- **Extracted records**
---------------

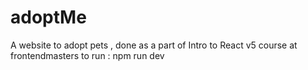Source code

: # adoptMe
A website to adopt pets , done as a part of Intro to React v5 course at frontendmasters
to run : npm run dev
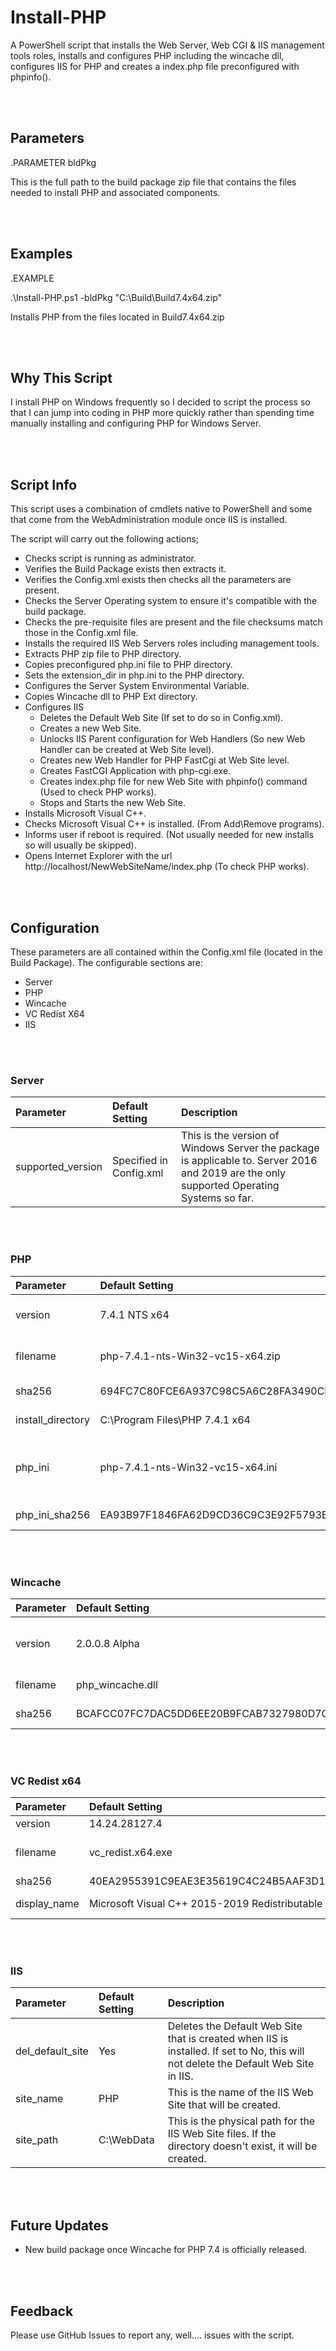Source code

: # Install-PHP

A PowerShell script that installs the Web Server, Web CGI & IIS management tools roles, installs and configures PHP including the wincache dll, configures IIS for PHP and creates
a index.php file preconfigured with phpinfo().

<p><br /><br /></p>

## Parameters

.PARAMETER bldPkg

This is the full path to the build package zip file that contains the files needed to install PHP and associated components.

<p><br /><br /></p>

## Examples

.EXAMPLE

.\Install-PHP.ps1 -bldPkg "C:\Build\Build7.4x64.zip"

Installs PHP from the files located in Build7.4x64.zip

<p><br /><br /></p>

## Why This Script

I install PHP on Windows frequently so I decided to script the process so that I can jump into coding in PHP more quickly rather than spending time manually installing and configuring PHP for Windows Server.

<p><br /><br /></p>

## Script Info

This script uses a combination of cmdlets native to PowerShell and some that come from the WebAdministration module once IIS is installed.

The script will carry out the following actions;

- Checks script is running as administrator.
- Verifies the Build Package exists then extracts it.
- Verifies the Config.xml exists then checks all the parameters are present.
- Checks the Server Operating system to ensure it's compatible with the build package.
- Checks the pre-requisite files are present and the file checksums match those in the Config.xml file.
- Installs the required IIS Web Servers roles including management tools.
- Extracts PHP zip file to PHP directory.
- Copies preconfigured php.ini file to PHP directory.
- Sets the extension_dir in php.ini to the PHP directory.
- Configures the Server System Environmental Variable.
- Copies Wincache dll to PHP Ext directory.
- Configures IIS
  - Deletes the Default Web Site (If set to do so in Config.xml).
  - Creates a new Web Site.
  - Unlocks IIS Parent configuration for Web Handlers (So new Web Handler can be created at Web Site level).
  - Creates new Web Handler for PHP FastCgi at Web Site level.
  - Creates FastCGI Application with php-cgi.exe.
  - Creates index.php file for new Web Site with phpinfo() command (Used to check PHP works).
  - Stops and Starts the new Web Site.
 - Installs Microsoft Visual C++.
 - Checks Microsoft Visual C++ is installed. (From Add\Remove programs).
 - Informs user if reboot is required. (Not usually needed for new installs so will usually be skipped).
 - Opens Internet Explorer with the url http://localhost/NewWebSiteName/index.php (To check PHP works).

<p><br /><br /></p>

## Configuration

These parameters are all contained within the Config.xml file (located in the Build Package). The configurable sections are:
- Server
- PHP
- Wincache
- VC Redist X64
- IIS

<p><br /><br /></p>

### Server

| Parameter | Default Setting | Description |
| :--- | :--- | :--- |
| supported_version | Specified in Config.xml | This is the version of Windows Server the package is applicable to. Server 2016 and 2019 are the only supported Operating Systems so far. |

<p><br /><br /></p>

### PHP

| Parameter | Default Setting | Description |
| :--- | :--- | :--- |
| version | 7.4.1 NTS x64 | This is the version of PHP to be installed. This setting is used to name the CGI Web Handler in IIS. |
| filename | php-7.4.1-nts-Win32-vc15-x64.zip | This is the name of the PHP install zip file downloaded from https://windows.php.net/download. |
| sha256 | 694FC7C80FCE6A937C98C5A6C28FA3490CD6BC0E3172B266685E8D83F447A04A | This is the SHA256 file checksum of the PHP zip file. |
| install_directory | C:\Program Files\PHP 7.4.1 x64 | This is the location on the server where PHP will be installed to. |
| php_ini | php-7.4.1-nts-Win32-vc15-x64.ini | This is the preconfigured php.ini that will be used for the setup. The parameter extension=php_wincache.dll is the only one added so far. |
| php_ini_sha256 | EA93B97F1846FA62D9CD36C9C3E92F5793E5AE171EE20233EA1C12C384D91BF4 | This is the SHA256 file checksum of the php.ini file. |

<p><br /><br /></p>

### Wincache

| Parameter | Default Setting | Description |
| :--- | :--- | :--- |
| version | 2.0.0.8 Alpha | This is the version of the php_wincache.dll file to be installed. Wincache is available from https://sourceforge.net/projects/wincache/ |
| filename | php_wincache.dll | This is the name of the Wincache file that is copied to the PHP extensions directory. |
| sha256 | BCAFCC07FC7DAC5DD6EE20B9FCAB7327980D7CECBA857E8DEC69CDA6DFFA47E0 | This is the SHA256 file checksum of the php_wincache.dll. |

<p><br /><br /></p>

### VC Redist x64

| Parameter | Default Setting | Description |
| :--- | :--- | :--- |
| version | 14.24.28127.4 | This is the version of Microsoft Visual C++ 2015-2019 Redistributable to be installed. |
| filename | vc_redist.x64.exe | This is the name of the Visual C++ file downloaded from https://download.visualstudio.microsoft.com/download/pr/3b070396-b7fb-4eee-aa8b-102a23c3e4f4/40EA2955391C9EAE3E35619C4C24B5AAF3D17AEAA6D09424EE9672AA9372AEED/VC_redist.x64.exe |
| sha256 | 40EA2955391C9EAE3E35619C4C24B5AAF3D17AEAA6D09424EE9672AA9372AEED | This is the SHA256 file checksum of the vc_redist.x64.exe file. |
| display_name | Microsoft Visual C++ 2015-2019 Redistributable (x64) - 14.24.28127 | This is the display name of Visual C++ as seen in the Add/Remove programs applet. This display name will be checked against the server to make sure its installed. |

<p><br /><br /></p>

### IIS

| Parameter | Default Setting | Description |
| :--- | :--- | :--- |
| del_default_site | Yes | Deletes the Default Web Site that is created when IIS is installed. If set to No, this will not delete the Default Web Site in IIS. |
| site_name | PHP | This is the name of the IIS Web Site that will be created. |
| site_path | C:\WebData | This is the physical path for the IIS Web Site files. If the directory doesn't exist, it will be created. | 

<p><br /><br /></p>

## Future Updates

- New build package once Wincache for PHP 7.4 is officially released.

<p><br /><br /></p>

## Feedback

Please use GitHub Issues to report any, well.... issues with the script.

<p><br /><br /></p>
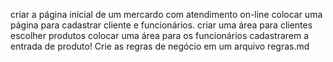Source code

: criar a página inicial de um mercardo com atendimento on-line
colocar uma página para cadastrar cliente e funcionários.
criar uma área para clientes escolher produtos
colocar uma área para os funcionários cadastrarem a entrada de produto!
Crie as regras de negócio em um arquivo regras.md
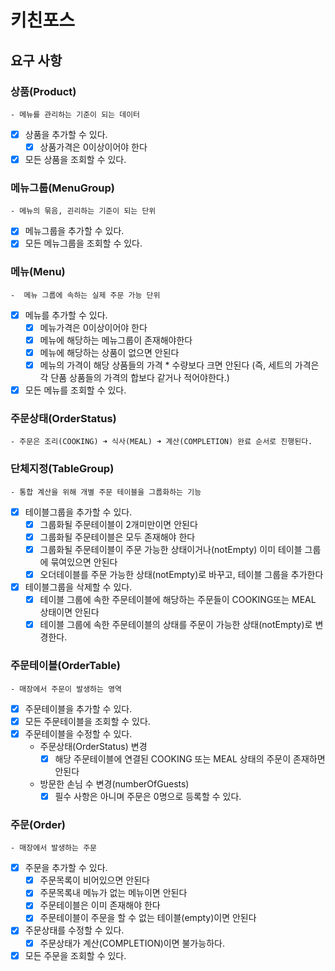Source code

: # 키친포스

## 요구 사항
### 상품(Product)
    - 메뉴를 관리하는 기준이 되는 데이터
- [x] 상품을 추가할 수 있다.
  - [x] 상품가격은 0이상이어야 한다
- [x] 모든 상품을 조회할 수 있다.

### 메뉴그룹(MenuGroup)
    - 메뉴의 묶음, 괸리하는 기준이 되는 단위
- [x] 메뉴그룹을 추가할 수 있다.
- [x] 모든 메뉴그룹을 조회할 수 있다.

### 메뉴(Menu)
    -  메뉴 그룹에 속하는 실제 주문 가능 단위  
- [x] 메뉴를 추가할 수 있다.
  - [x] 메뉴가격은 0이상이어야 한다
  - [x] 메뉴에 해당하는 메뉴그룹이 존재해야한다
  - [x] 메뉴에 해당하는 상품이 없으면 안된다
  - [x] 메뉴의 가격이 해당 상품들의 가격 * 수량보다 크면 안된다 (즉, 세트의 가격은 각 단품 상품들의 가격의 합보다 같거나 적어야한다.)
- [x] 모든 메뉴를 조회할 수 있다.

### 주문상태(OrderStatus)
    - 주문은 조리(COOKING) ➜ 식사(MEAL) ➜ 계산(COMPLETION) 완료 순서로 진행된다.

### 단체지정(TableGroup)
    - 통합 계산을 위해 개별 주문 테이블을 그룹화하는 기능
- [x] 테이블그룹을 추가할 수 있다.
    - [x] 그룹화될 주문테이블이 2개미만이면 안된다
    - [x] 그룹화될 주문테이블은 모두 존재해야 한다
    - [x] 그룹화될 주문테이블이 주문 가능한 상태이거나(notEmpty) 이미 테이블 그룹에 묶여있으면 안된다
    - [x] 오더테이블를 주문 가능한 상태(notEmpty)로 바꾸고, 테이블 그룹을 추가한다
- [x] 테이블그룹을 삭제할 수 있다.
    - [x] 테이블 그룹에 속한 주문테이블에 해당하는 주문들이 COOKING또는 MEAL 상태이면 안된다
    - [x] 테이블 그룹에 속한 주문테이블의 상태를 주문이 가능한 상태(notEmpty)로 변경한다.

### 주문테이블(OrderTable)
    - 매장에서 주문이 발생하는 영역
- [x] 주문테이블을 추가할 수 있다.
- [x] 모든 주문테이블을 조회할 수 있다.
- [x] 주문테이블을 수정할 수 있다.
    - 주문상태(OrderStatus) 변경
        - [x] 해당 주문테이블에 연결된 COOKING 또는 MEAL 상태의 주문이 존재하면 안된다
    - 방문한 손님 수 변경(numberOfGuests)
        - [x] 필수 사항은 아니며 주문은 0명으로 등록할 수 있다.

### 주문(Order)
    - 매장에서 발생하는 주문
- [x] 주문을 추가할 수 있다.
  - [x] 주문목록이 비어있으면 안된다
  - [x] 주문목록내 메뉴가 없는 메뉴이면 안된다
  - [x] 주문테이블은 이미 존재해야 한다
  - [x] 주문테이블이 주문을 할 수 없는 테이블(empty)이면 안된다
- [x] 주문상태를 수정할 수 있다.
  - [x] 주문상태가 계산(COMPLETION)이면 불가능하다.
- [x] 모든 주문을 조회할 수 있다.
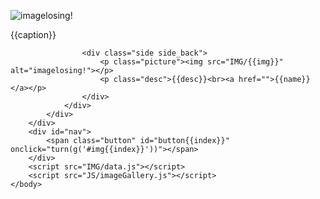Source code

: <!DOCTYPE html>
<html>
    <head>
        <meta charset="utf-8">
        <title>图片画廊</title>
        <link rel="stylesheet" href="CSS/imageGallery.css">
    </head>
    <body>  
        <div class="gallery" id="gallery">
            <!-- 2D控制 -->
            <div class="center flip_front" onclick="turn(this)" id="img{{index}}"> 
                <!-- 3D控制   -->
                <div class="side_flip" id="side_flip">        
                    <div class="side side-front">
                        <p class="picture"><img src="IMG/{{img}}" alt="imagelosing!"></p>
                        <p class="caption">{{caption}}</p>
                    </div>
                    
                    <div class="side side_back">
                        <p class="picture"><img src="IMG/{{img}}" alt="imagelosing!"></p>
                        <p class="desc">{{desc}}<br><a href="">{{name}}</a></p>
                    </div>
                </div>
            </div>    
        </div>
        <div id="nav">
            <span class="button" id="button{{index}}" onclick="turn(g('#img{{index}}'))"></span>
        </div>
        <script src="IMG/data.js"></script>
        <script src="JS/imageGallery.js"></script>
    </body>
</html>
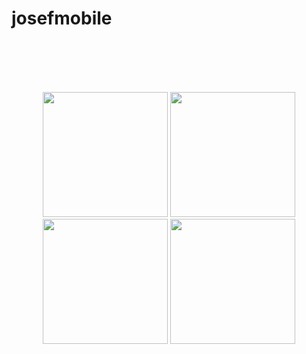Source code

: # josefmobile
<br />
<br />
<br />
<br />
<p align="center">
<img src="https://github.com/josefdeutsch/
josefmobile/app/src/main/res/img/josefdeutsch/app/src/main/res/img/login.gif" width="200"/>
<img src="https://github.com/josefdeutsch/josef/blob/master/app/src/main/res/img/updown.gif" width="200"/>
<img src="https://github.com/josefdeutsch/josef/blob/master/app/src/main/res/img/rightleft.gif" width="200"/>
<img src="https://github.com/josefdeutsch/josef/blob/master/app/src/main/res/img/confirmselect.gif" width="200"/>
</p>

<br />
<br />
<br />
<br />
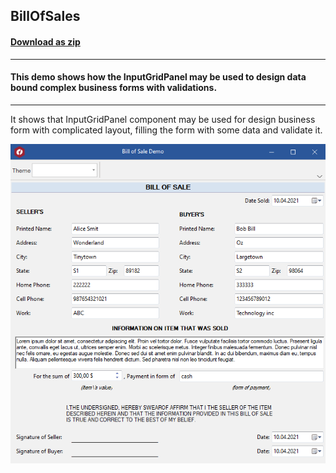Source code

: ## BillOfSales
#### [Download as zip](https://grapecity.github.io/DownGit/#/home?url=https://github.com/GrapeCity/ComponentOne-WinForms-Samples/tree/master/NetFramework\InputPanel\VB\BillOfSale\BillOfSale)
____
#### This demo shows how the InputGridPanel may be used to design data bound complex business forms with validations.
____
It shows that InputGridPanel component may be used for design business form with complicated layout, filling the form with some data and validate it.

![screenshot](screenshot.PNG)

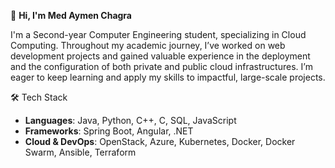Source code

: 👋 **Hi, I'm Med Aymen Chagra**

I'm a Second-year Computer Engineering student, specializing in Cloud Computing. Throughout my academic journey, I’ve worked on web development projects and gained valuable experience in the deployment and the configuration of both private and public cloud infrastructures. I’m eager to keep learning and apply my skills to impactful, large-scale projects.

🛠️ Tech Stack
- **Languages**: Java, Python, C++, C, SQL, JavaScript  
- **Frameworks**: Spring Boot, Angular, .NET  
- **Cloud & DevOps**: OpenStack, Azure, Kubernetes, Docker, Docker Swarm, Ansible, Terraform
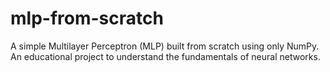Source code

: # mlp-from-scratch
A simple Multilayer Perceptron (MLP) built from scratch using only NumPy. An educational project to understand the fundamentals of neural networks.

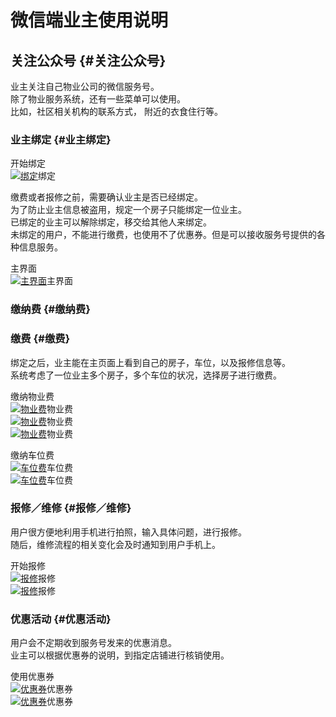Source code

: # 微信端业主使用说明

## 关注公众号 {#关注公众号}

业主关注自己物业公司的微信服务号。  
除了物业服务系统，还有一些菜单可以使用。  
比如，社区相关机构的联系方式， 附近的衣食住行等。

### 业主绑定 {#业主绑定}

开始绑定  
[![](/assets/%E7%BB%91%E5%AE%9A.png "绑定")](/assets/%E7%BB%91%E5%AE%9A.png)绑定

缴费或者报修之前，需要确认业主是否已经绑定。  
为了防止业主信息被盗用，规定一个房子只能绑定一位业主。  
已绑定的业主可以解除绑定，移交给其他人来绑定。  
未绑定的用户，不能进行缴费，也使用不了优惠券。但是可以接收服务号提供的各种信息服务。

主界面  
[![](/assets/%E4%B8%BB%E7%95%8C%E9%9D%A2.png "主界面")](/assets/%E4%B8%BB%E7%95%8C%E9%9D%A2.png)主界面

### 缴纳费 {#缴纳费}

### 缴费 {#缴费}

绑定之后，业主能在主页面上看到自己的房子，车位，以及报修信息等。  
系统考虑了一位业主多个房子，多个车位的状况，选择房子进行缴费。

缴纳物业费  
[![](/assets/%E7%89%A9%E4%B8%9A%E8%B4%B9-1.png "物业费")](/assets/%E7%89%A9%E4%B8%9A%E8%B4%B9-1.png)物业费  
[![](/assets/%E7%89%A9%E4%B8%9A%E8%B4%B9-2.png "物业费")](/assets/%E7%89%A9%E4%B8%9A%E8%B4%B9-2.png)物业费  
[![](/assets/%E7%89%A9%E4%B8%9A%E8%B4%B9-3.png "物业费")](/assets/%E7%89%A9%E4%B8%9A%E8%B4%B9-3.png)物业费

缴纳车位费  
[![](/assets/%E8%BD%A6%E4%BD%8D%E8%B4%B9-1.png "车位费")](/assets/%E8%BD%A6%E4%BD%8D%E8%B4%B9-1.png)车位费  
[![](/assets/%E8%BD%A6%E4%BD%8D%E8%B4%B9-2.png "车位费")](/assets/%E8%BD%A6%E4%BD%8D%E8%B4%B9-2.png)车位费

### 报修／维修 {#报修／维修}

用户很方便地利用手机进行拍照，输入具体问题，进行报修。  
随后，维修流程的相关变化会及时通知到用户手机上。

开始报修  
[![](/assets/%E6%8A%A5%E4%BF%AE-1.png "报修")](/assets/%E6%8A%A5%E4%BF%AE-1.png)报修  
[![](/assets/%E6%8A%A5%E4%BF%AE-2.png "报修")](/assets/%E6%8A%A5%E4%BF%AE-2.png)报修

### 优惠活动 {#优惠活动}

用户会不定期收到服务号发来的优惠消息。  
业主可以根据优惠券的说明，到指定店铺进行核销使用。

使用优惠券  
[![](/assets/%E4%BC%98%E6%83%A0%E5%88%B8-1.png "优惠券")](/assets/%E4%BC%98%E6%83%A0%E5%88%B8-1.png)优惠券  
[![](/assets/%E4%BC%98%E6%83%A0%E5%88%B8-2.png "优惠券")](/assets/%E4%BC%98%E6%83%A0%E5%88%B8-2.png)优惠券

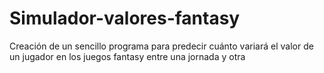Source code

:# Simulador-valores-fantasy
Creación de un sencillo programa para predecir cuánto variará el valor de un jugador en los juegos fantasy entre una jornada y otra
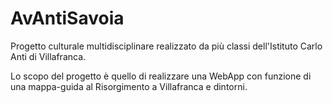 # AvAntiSavoia

Progetto culturale multidisciplinare realizzato da più classi dell'Istituto Carlo Anti di Villafranca. 

Lo scopo del progetto è quello di realizzare una WebApp con funzione di una mappa-guida al Risorgimento a Villafranca e dintorni. 
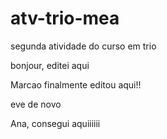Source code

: # atv-trio-mea
segunda atividade do curso em trio

bonjour, editei aqui 

Marcao finalmente editou aqui!!

eve de novo

Ana, consegui aquiiiiii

---------------

- **Exercise prompt**
Report, as a bare number, how many lines above contain the string "downloaded".

- **Response area**
2